* Problem statement
Copy each line below that has "hooks".

* Exercise materials
· · · ·

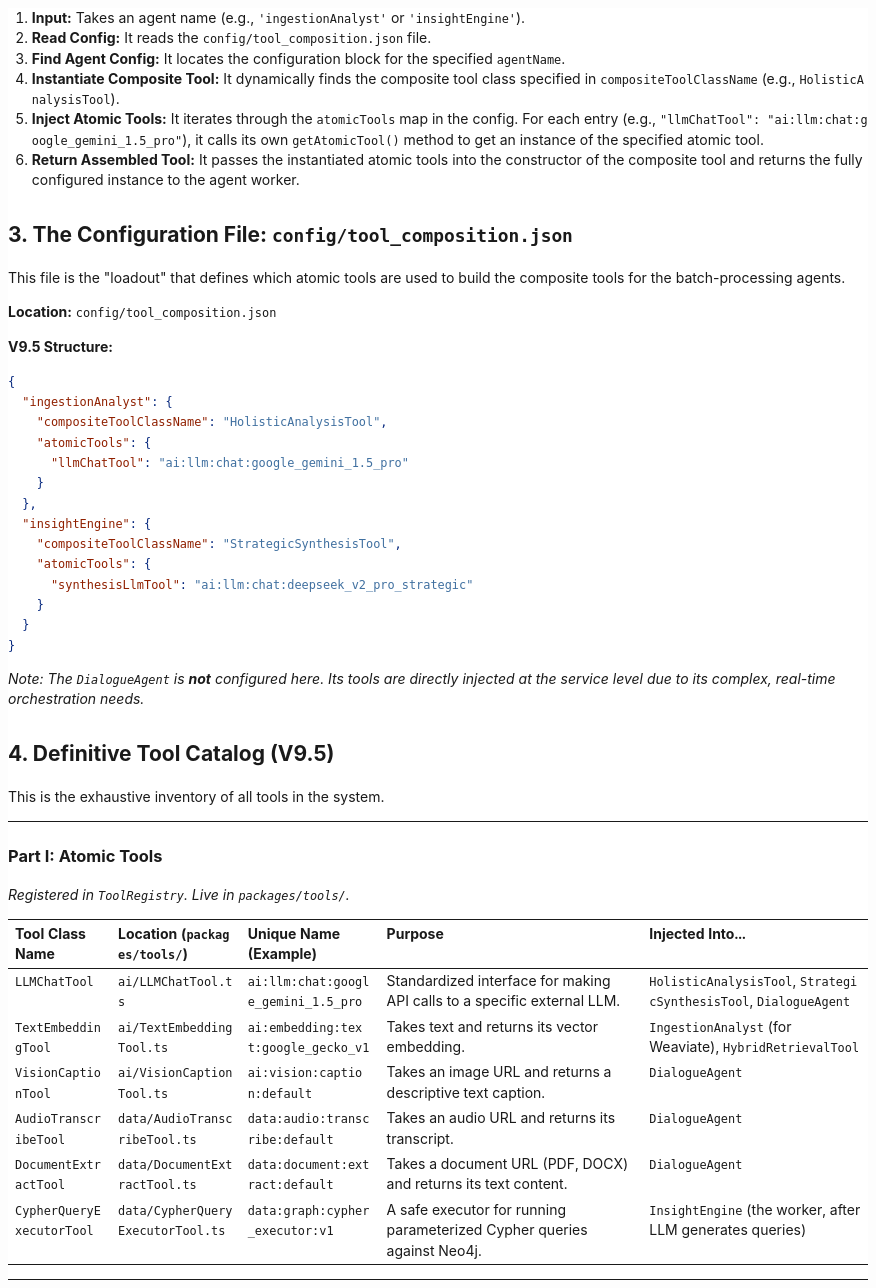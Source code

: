 1.  **Input:** Takes an agent name (e.g., `'ingestionAnalyst'` or `'insightEngine'`).
2.  **Read Config:** It reads the `config/tool_composition.json` file.
3.  **Find Agent Config:** It locates the configuration block for the specified `agentName`.
4.  **Instantiate Composite Tool:** It dynamically finds the composite tool class specified in `compositeToolClassName` (e.g., `HolisticAnalysisTool`).
5.  **Inject Atomic Tools:** It iterates through the `atomicTools` map in the config. For each entry (e.g., `"llmChatTool": "ai:llm:chat:google_gemini_1.5_pro"`), it calls its own `getAtomicTool()` method to get an instance of the specified atomic tool.
6.  **Return Assembled Tool:** It passes the instantiated atomic tools into the constructor of the composite tool and returns the fully configured instance to the agent worker.

## **3. The Configuration File: `config/tool_composition.json`**

This file is the "loadout" that defines which atomic tools are used to build the composite tools for the batch-processing agents.

**Location:** `config/tool_composition.json`

**V9.5 Structure:**
```json
{
  "ingestionAnalyst": {
    "compositeToolClassName": "HolisticAnalysisTool",
    "atomicTools": {
      "llmChatTool": "ai:llm:chat:google_gemini_1.5_pro"
    }
  },
  "insightEngine": {
    "compositeToolClassName": "StrategicSynthesisTool",
    "atomicTools": {
      "synthesisLlmTool": "ai:llm:chat:deepseek_v2_pro_strategic"
    }
  }
}
```
*Note: The `DialogueAgent` is **not** configured here. Its tools are directly injected at the service level due to its complex, real-time orchestration needs.*

## **4. Definitive Tool Catalog (V9.5)**

This is the exhaustive inventory of all tools in the system.

---

### **Part I: Atomic Tools**
*Registered in `ToolRegistry`. Live in `packages/tools/`.*

| Tool Class Name           | Location (`packages/tools/`) | Unique Name (Example)                       | Purpose                                                                                                          | Injected Into...                                                 |
| :------------------------ | :--------------------------- | :------------------------------------------ | :--------------------------------------------------------------------------------------------------------------- | :--------------------------------------------------------------- |
| `LLMChatTool`             | `ai/LLMChatTool.ts`          | `ai:llm:chat:google_gemini_1.5_pro`         | Standardized interface for making API calls to a specific external LLM.                                          | `HolisticAnalysisTool`, `StrategicSynthesisTool`, `DialogueAgent`|
| `TextEmbeddingTool`       | `ai/TextEmbeddingTool.ts`    | `ai:embedding:text:google_gecko_v1`         | Takes text and returns its vector embedding.                                                                     | `IngestionAnalyst` (for Weaviate), `HybridRetrievalTool`          |
| `VisionCaptionTool`       | `ai/VisionCaptionTool.ts`    | `ai:vision:caption:default`                 | Takes an image URL and returns a descriptive text caption.                                                       | `DialogueAgent`                                                  |
| `AudioTranscribeTool`     | `data/AudioTranscribeTool.ts`| `data:audio:transcribe:default`             | Takes an audio URL and returns its transcript.                                                                   | `DialogueAgent`                                                  |
| `DocumentExtractTool`     | `data/DocumentExtractTool.ts`| `data:document:extract:default`             | Takes a document URL (PDF, DOCX) and returns its text content.                                                   | `DialogueAgent`                                                  |
| `CypherQueryExecutorTool` | `data/CypherQueryExecutorTool.ts` | `data:graph:cypher_executor:v1` | A safe executor for running parameterized Cypher queries against Neo4j.                                          | `InsightEngine` (the worker, after LLM generates queries) |

---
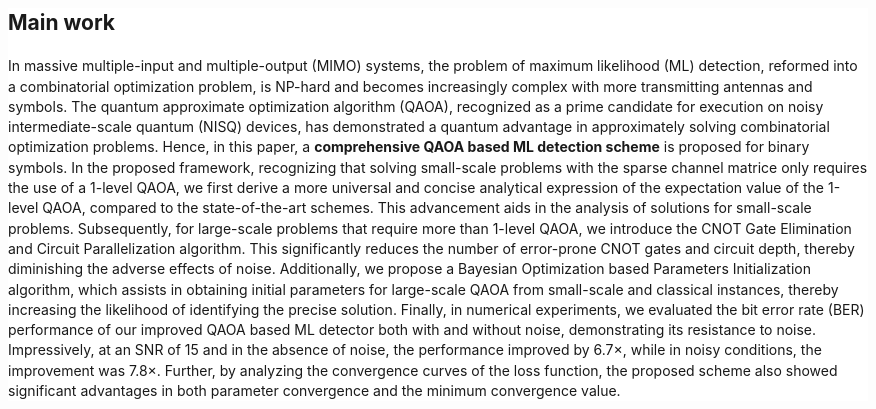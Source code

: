 ## Main work
In massive multiple-input and multiple-output (MIMO) systems, the problem of maximum likelihood (ML) detection, reformed into a combinatorial optimization problem, is NP-hard and becomes increasingly complex with more transmitting antennas and symbols. The quantum approximate optimization algorithm (QAOA), recognized as a prime candidate for execution on noisy intermediate-scale quantum (NISQ) devices, has demonstrated a quantum advantage in approximately solving combinatorial optimization problems. Hence, in this paper, a **comprehensive QAOA based ML detection scheme** is proposed for binary symbols. In the proposed framework, recognizing that solving small-scale problems with the sparse channel matrice only requires the use of a 1-level QAOA, we first derive a more universal and concise analytical expression of the expectation value of the 1-level QAOA, compared to the state-of-the-art schemes. This advancement aids in the analysis of solutions for small-scale problems. Subsequently, for large-scale problems that require more than 1-level QAOA, we introduce the CNOT Gate Elimination and Circuit Parallelization algorithm. This significantly reduces the number of error-prone CNOT gates and circuit depth, thereby diminishing the adverse effects of noise. Additionally, we propose a Bayesian Optimization based Parameters Initialization algorithm, which assists in obtaining initial parameters for large-scale QAOA from small-scale and classical instances, thereby increasing the likelihood of identifying the precise solution. Finally, in numerical experiments, we evaluated the bit error rate (BER) performance of our improved QAOA based ML detector both with and without noise, demonstrating its resistance to noise. Impressively, at an SNR of 15 and in the absence of noise, the performance improved by $6.7 \times$, while in noisy conditions, the improvement was $7.8 \times$. Further, by analyzing the convergence curves of the loss function, the proposed scheme also showed significant advantages in both parameter convergence and the minimum convergence value.
<p align="center">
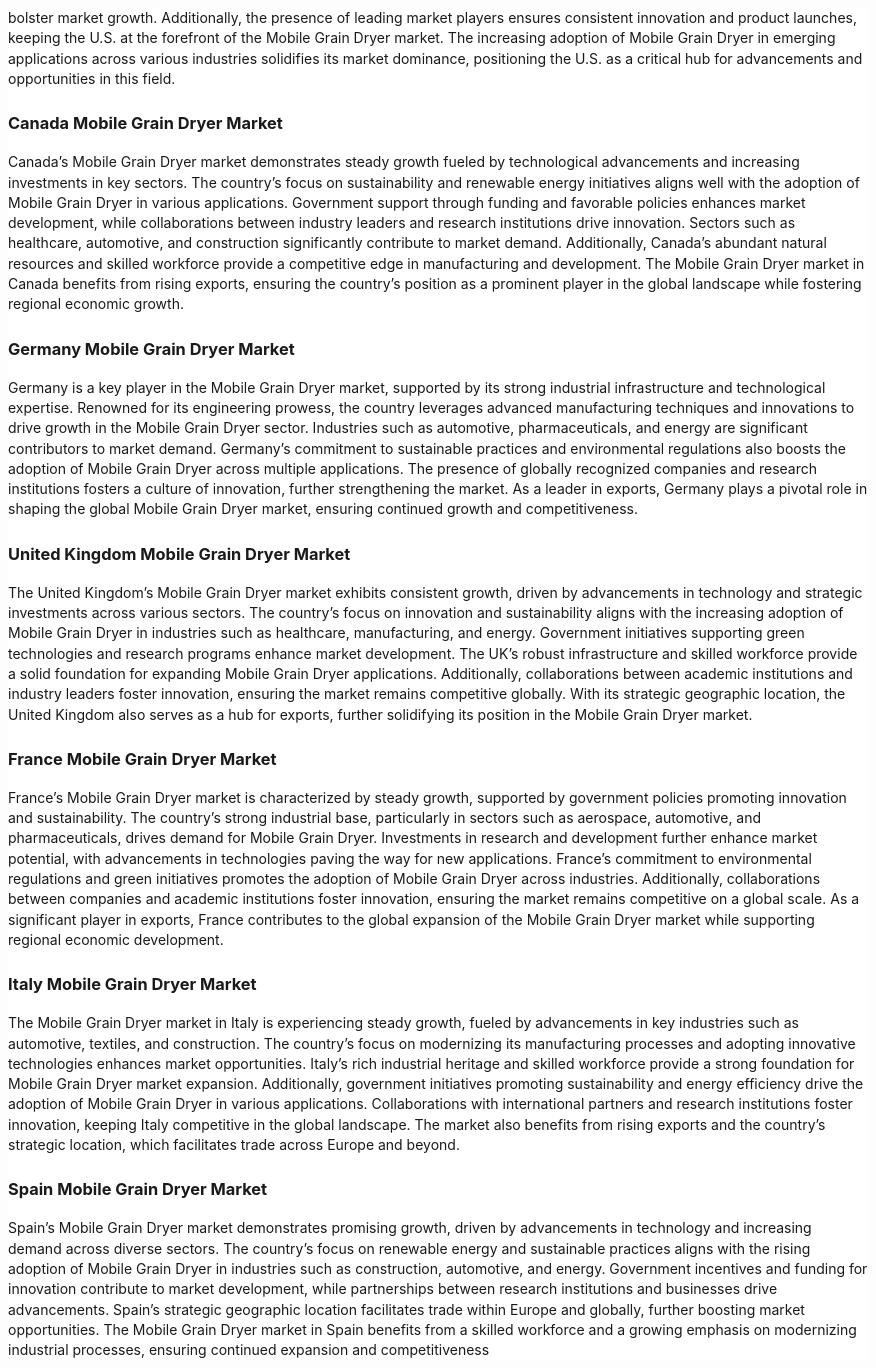 bolster market growth. Additionally, the presence of leading market players ensures consistent innovation and product launches, keeping the U.S. at the forefront of the Mobile Grain Dryer market. The increasing adoption of Mobile Grain Dryer in emerging applications across various industries solidifies its market dominance, positioning the U.S. as a critical hub for advancements and opportunities in this field.</p><h3>Canada Mobile Grain Dryer Market</h3><p>Canada&rsquo;s Mobile Grain Dryer market demonstrates steady growth fueled by technological advancements and increasing investments in key sectors. The country&rsquo;s focus on sustainability and renewable energy initiatives aligns well with the adoption of Mobile Grain Dryer in various applications. Government support through funding and favorable policies enhances market development, while collaborations between industry leaders and research institutions drive innovation. Sectors such as healthcare, automotive, and construction significantly contribute to market demand. Additionally, Canada&rsquo;s abundant natural resources and skilled workforce provide a competitive edge in manufacturing and development. The Mobile Grain Dryer market in Canada benefits from rising exports, ensuring the country&rsquo;s position as a prominent player in the global landscape while fostering regional economic growth.</p><h3>Germany Mobile Grain Dryer Market</h3><p>Germany is a key player in the Mobile Grain Dryer market, supported by its strong industrial infrastructure and technological expertise. Renowned for its engineering prowess, the country leverages advanced manufacturing techniques and innovations to drive growth in the Mobile Grain Dryer sector. Industries such as automotive, pharmaceuticals, and energy are significant contributors to market demand. Germany&rsquo;s commitment to sustainable practices and environmental regulations also boosts the adoption of Mobile Grain Dryer across multiple applications. The presence of globally recognized companies and research institutions fosters a culture of innovation, further strengthening the market. As a leader in exports, Germany plays a pivotal role in shaping the global Mobile Grain Dryer market, ensuring continued growth and competitiveness.</p><h3>United Kingdom Mobile Grain Dryer Market</h3><p>The United Kingdom&rsquo;s Mobile Grain Dryer market exhibits consistent growth, driven by advancements in technology and strategic investments across various sectors. The country&rsquo;s focus on innovation and sustainability aligns with the increasing adoption of Mobile Grain Dryer in industries such as healthcare, manufacturing, and energy. Government initiatives supporting green technologies and research programs enhance market development. The UK&rsquo;s robust infrastructure and skilled workforce provide a solid foundation for expanding Mobile Grain Dryer applications. Additionally, collaborations between academic institutions and industry leaders foster innovation, ensuring the market remains competitive globally. With its strategic geographic location, the United Kingdom also serves as a hub for exports, further solidifying its position in the Mobile Grain Dryer market.</p><h3>France Mobile Grain Dryer Market</h3><p>France&rsquo;s Mobile Grain Dryer market is characterized by steady growth, supported by government policies promoting innovation and sustainability. The country&rsquo;s strong industrial base, particularly in sectors such as aerospace, automotive, and pharmaceuticals, drives demand for Mobile Grain Dryer. Investments in research and development further enhance market potential, with advancements in technologies paving the way for new applications. France&rsquo;s commitment to environmental regulations and green initiatives promotes the adoption of Mobile Grain Dryer across industries. Additionally, collaborations between companies and academic institutions foster innovation, ensuring the market remains competitive on a global scale. As a significant player in exports, France contributes to the global expansion of the Mobile Grain Dryer market while supporting regional economic development.</p><h3>Italy Mobile Grain Dryer Market</h3><p>The Mobile Grain Dryer market in Italy is experiencing steady growth, fueled by advancements in key industries such as automotive, textiles, and construction. The country&rsquo;s focus on modernizing its manufacturing processes and adopting innovative technologies enhances market opportunities. Italy&rsquo;s rich industrial heritage and skilled workforce provide a strong foundation for Mobile Grain Dryer market expansion. Additionally, government initiatives promoting sustainability and energy efficiency drive the adoption of Mobile Grain Dryer in various applications. Collaborations with international partners and research institutions foster innovation, keeping Italy competitive in the global landscape. The market also benefits from rising exports and the country&rsquo;s strategic location, which facilitates trade across Europe and beyond.</p><h3>Spain Mobile Grain Dryer Market</h3><p>Spain&rsquo;s Mobile Grain Dryer market demonstrates promising growth, driven by advancements in technology and increasing demand across diverse sectors. The country&rsquo;s focus on renewable energy and sustainable practices aligns with the rising adoption of Mobile Grain Dryer in industries such as construction, automotive, and energy. Government incentives and funding for innovation contribute to market development, while partnerships between research institutions and businesses drive advancements. Spain&rsquo;s strategic geographic location facilitates trade within Europe and globally, further boosting market opportunities. The Mobile Grain Dryer market in Spain benefits from a skilled workforce and a growing emphasis on modernizing industrial processes, ensuring continued expansion and competitiveness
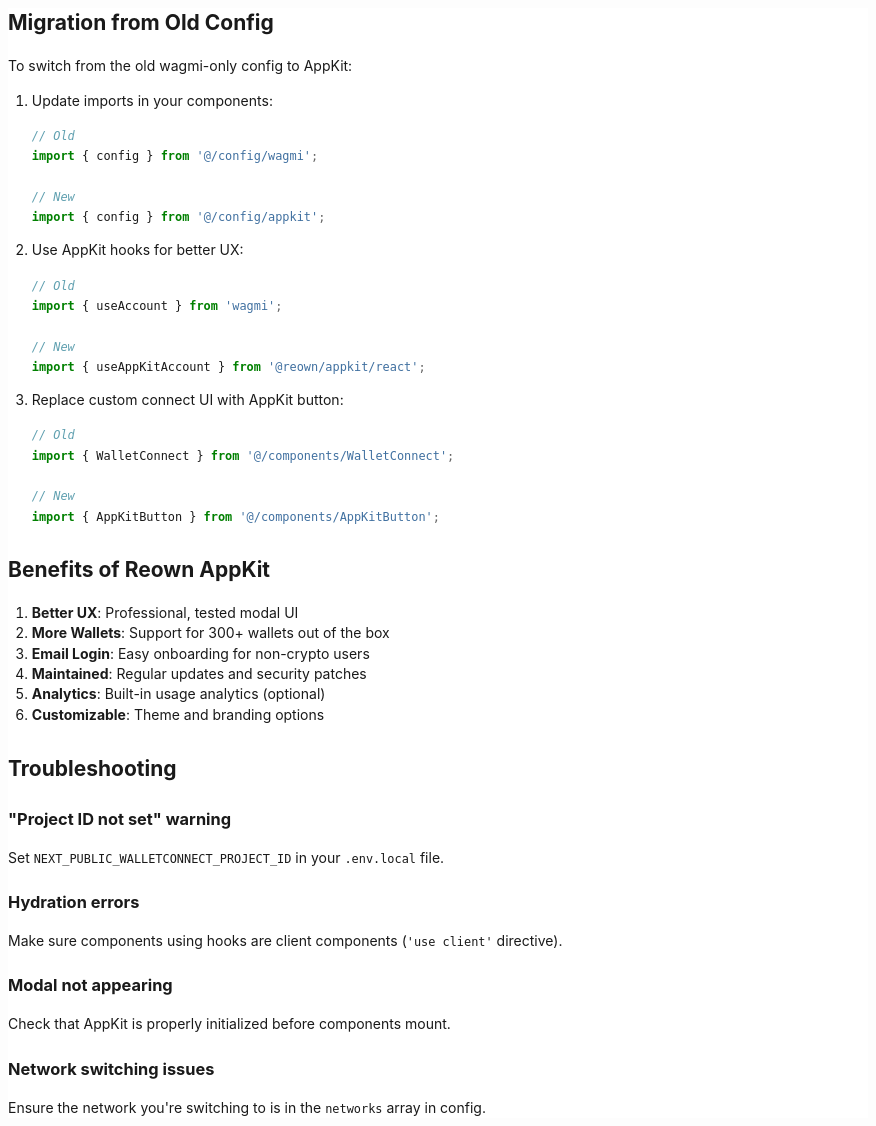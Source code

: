 ## Migration from Old Config

To switch from the old wagmi-only config to AppKit:

1. Update imports in your components:
   ```typescript
   // Old
   import { config } from '@/config/wagmi';

   // New
   import { config } from '@/config/appkit';
   ```

2. Use AppKit hooks for better UX:
   ```typescript
   // Old
   import { useAccount } from 'wagmi';

   // New
   import { useAppKitAccount } from '@reown/appkit/react';
   ```

3. Replace custom connect UI with AppKit button:
   ```typescript
   // Old
   import { WalletConnect } from '@/components/WalletConnect';

   // New
   import { AppKitButton } from '@/components/AppKitButton';
   ```

## Benefits of Reown AppKit

1. **Better UX**: Professional, tested modal UI
2. **More Wallets**: Support for 300+ wallets out of the box
3. **Email Login**: Easy onboarding for non-crypto users
4. **Maintained**: Regular updates and security patches
5. **Analytics**: Built-in usage analytics (optional)
6. **Customizable**: Theme and branding options

## Troubleshooting

### "Project ID not set" warning
Set `NEXT_PUBLIC_WALLETCONNECT_PROJECT_ID` in your `.env.local` file.

### Hydration errors
Make sure components using hooks are client components (`'use client'` directive).

### Modal not appearing
Check that AppKit is properly initialized before components mount.

### Network switching issues
Ensure the network you're switching to is in the `networks` array in config.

· · · ·

* Finished task
2. Use AppKit hooks for better UX:
Make sure components using hooks are client components (`'use client'` directive).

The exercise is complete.